◆ Required action
Take from the listing each line that has the string "augmentation".

◆ Dataset records
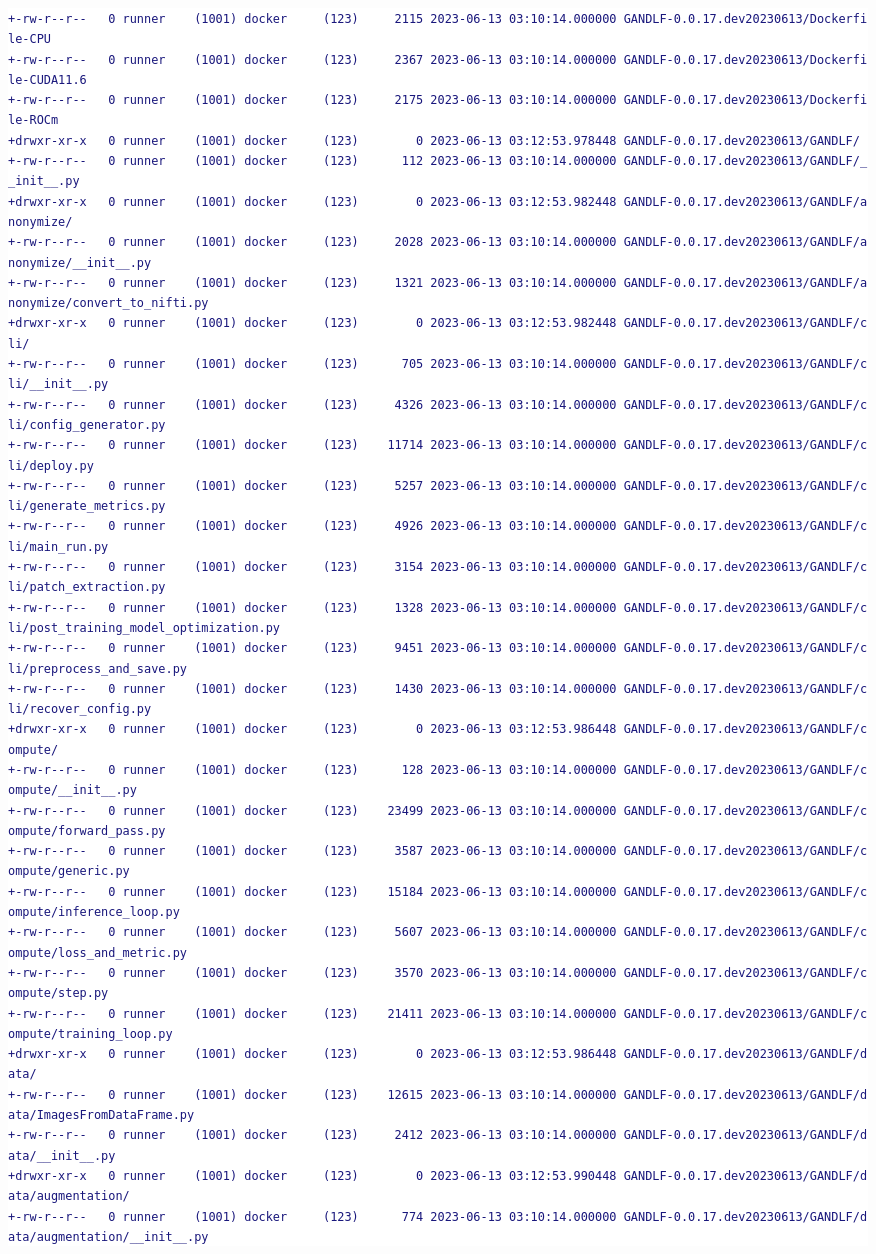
 ```diff
+-rw-r--r--   0 runner    (1001) docker     (123)     2115 2023-06-13 03:10:14.000000 GANDLF-0.0.17.dev20230613/Dockerfile-CPU
+-rw-r--r--   0 runner    (1001) docker     (123)     2367 2023-06-13 03:10:14.000000 GANDLF-0.0.17.dev20230613/Dockerfile-CUDA11.6
+-rw-r--r--   0 runner    (1001) docker     (123)     2175 2023-06-13 03:10:14.000000 GANDLF-0.0.17.dev20230613/Dockerfile-ROCm
+drwxr-xr-x   0 runner    (1001) docker     (123)        0 2023-06-13 03:12:53.978448 GANDLF-0.0.17.dev20230613/GANDLF/
+-rw-r--r--   0 runner    (1001) docker     (123)      112 2023-06-13 03:10:14.000000 GANDLF-0.0.17.dev20230613/GANDLF/__init__.py
+drwxr-xr-x   0 runner    (1001) docker     (123)        0 2023-06-13 03:12:53.982448 GANDLF-0.0.17.dev20230613/GANDLF/anonymize/
+-rw-r--r--   0 runner    (1001) docker     (123)     2028 2023-06-13 03:10:14.000000 GANDLF-0.0.17.dev20230613/GANDLF/anonymize/__init__.py
+-rw-r--r--   0 runner    (1001) docker     (123)     1321 2023-06-13 03:10:14.000000 GANDLF-0.0.17.dev20230613/GANDLF/anonymize/convert_to_nifti.py
+drwxr-xr-x   0 runner    (1001) docker     (123)        0 2023-06-13 03:12:53.982448 GANDLF-0.0.17.dev20230613/GANDLF/cli/
+-rw-r--r--   0 runner    (1001) docker     (123)      705 2023-06-13 03:10:14.000000 GANDLF-0.0.17.dev20230613/GANDLF/cli/__init__.py
+-rw-r--r--   0 runner    (1001) docker     (123)     4326 2023-06-13 03:10:14.000000 GANDLF-0.0.17.dev20230613/GANDLF/cli/config_generator.py
+-rw-r--r--   0 runner    (1001) docker     (123)    11714 2023-06-13 03:10:14.000000 GANDLF-0.0.17.dev20230613/GANDLF/cli/deploy.py
+-rw-r--r--   0 runner    (1001) docker     (123)     5257 2023-06-13 03:10:14.000000 GANDLF-0.0.17.dev20230613/GANDLF/cli/generate_metrics.py
+-rw-r--r--   0 runner    (1001) docker     (123)     4926 2023-06-13 03:10:14.000000 GANDLF-0.0.17.dev20230613/GANDLF/cli/main_run.py
+-rw-r--r--   0 runner    (1001) docker     (123)     3154 2023-06-13 03:10:14.000000 GANDLF-0.0.17.dev20230613/GANDLF/cli/patch_extraction.py
+-rw-r--r--   0 runner    (1001) docker     (123)     1328 2023-06-13 03:10:14.000000 GANDLF-0.0.17.dev20230613/GANDLF/cli/post_training_model_optimization.py
+-rw-r--r--   0 runner    (1001) docker     (123)     9451 2023-06-13 03:10:14.000000 GANDLF-0.0.17.dev20230613/GANDLF/cli/preprocess_and_save.py
+-rw-r--r--   0 runner    (1001) docker     (123)     1430 2023-06-13 03:10:14.000000 GANDLF-0.0.17.dev20230613/GANDLF/cli/recover_config.py
+drwxr-xr-x   0 runner    (1001) docker     (123)        0 2023-06-13 03:12:53.986448 GANDLF-0.0.17.dev20230613/GANDLF/compute/
+-rw-r--r--   0 runner    (1001) docker     (123)      128 2023-06-13 03:10:14.000000 GANDLF-0.0.17.dev20230613/GANDLF/compute/__init__.py
+-rw-r--r--   0 runner    (1001) docker     (123)    23499 2023-06-13 03:10:14.000000 GANDLF-0.0.17.dev20230613/GANDLF/compute/forward_pass.py
+-rw-r--r--   0 runner    (1001) docker     (123)     3587 2023-06-13 03:10:14.000000 GANDLF-0.0.17.dev20230613/GANDLF/compute/generic.py
+-rw-r--r--   0 runner    (1001) docker     (123)    15184 2023-06-13 03:10:14.000000 GANDLF-0.0.17.dev20230613/GANDLF/compute/inference_loop.py
+-rw-r--r--   0 runner    (1001) docker     (123)     5607 2023-06-13 03:10:14.000000 GANDLF-0.0.17.dev20230613/GANDLF/compute/loss_and_metric.py
+-rw-r--r--   0 runner    (1001) docker     (123)     3570 2023-06-13 03:10:14.000000 GANDLF-0.0.17.dev20230613/GANDLF/compute/step.py
+-rw-r--r--   0 runner    (1001) docker     (123)    21411 2023-06-13 03:10:14.000000 GANDLF-0.0.17.dev20230613/GANDLF/compute/training_loop.py
+drwxr-xr-x   0 runner    (1001) docker     (123)        0 2023-06-13 03:12:53.986448 GANDLF-0.0.17.dev20230613/GANDLF/data/
+-rw-r--r--   0 runner    (1001) docker     (123)    12615 2023-06-13 03:10:14.000000 GANDLF-0.0.17.dev20230613/GANDLF/data/ImagesFromDataFrame.py
+-rw-r--r--   0 runner    (1001) docker     (123)     2412 2023-06-13 03:10:14.000000 GANDLF-0.0.17.dev20230613/GANDLF/data/__init__.py
+drwxr-xr-x   0 runner    (1001) docker     (123)        0 2023-06-13 03:12:53.990448 GANDLF-0.0.17.dev20230613/GANDLF/data/augmentation/
+-rw-r--r--   0 runner    (1001) docker     (123)      774 2023-06-13 03:10:14.000000 GANDLF-0.0.17.dev20230613/GANDLF/data/augmentation/__init__.py
```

◆ Task answer
+drwxr-xr-x   0 runner    (1001) docker     (123)        0 2023-06-13 03:12:53.990448 GANDLF-0.0.17.dev20230613/GANDLF/data/augmentation/
+-rw-r--r--   0 runner    (1001) docker     (123)      774 2023-06-13 03:10:14.000000 GANDLF-0.0.17.dev20230613/GANDLF/data/augmentation/__init__.py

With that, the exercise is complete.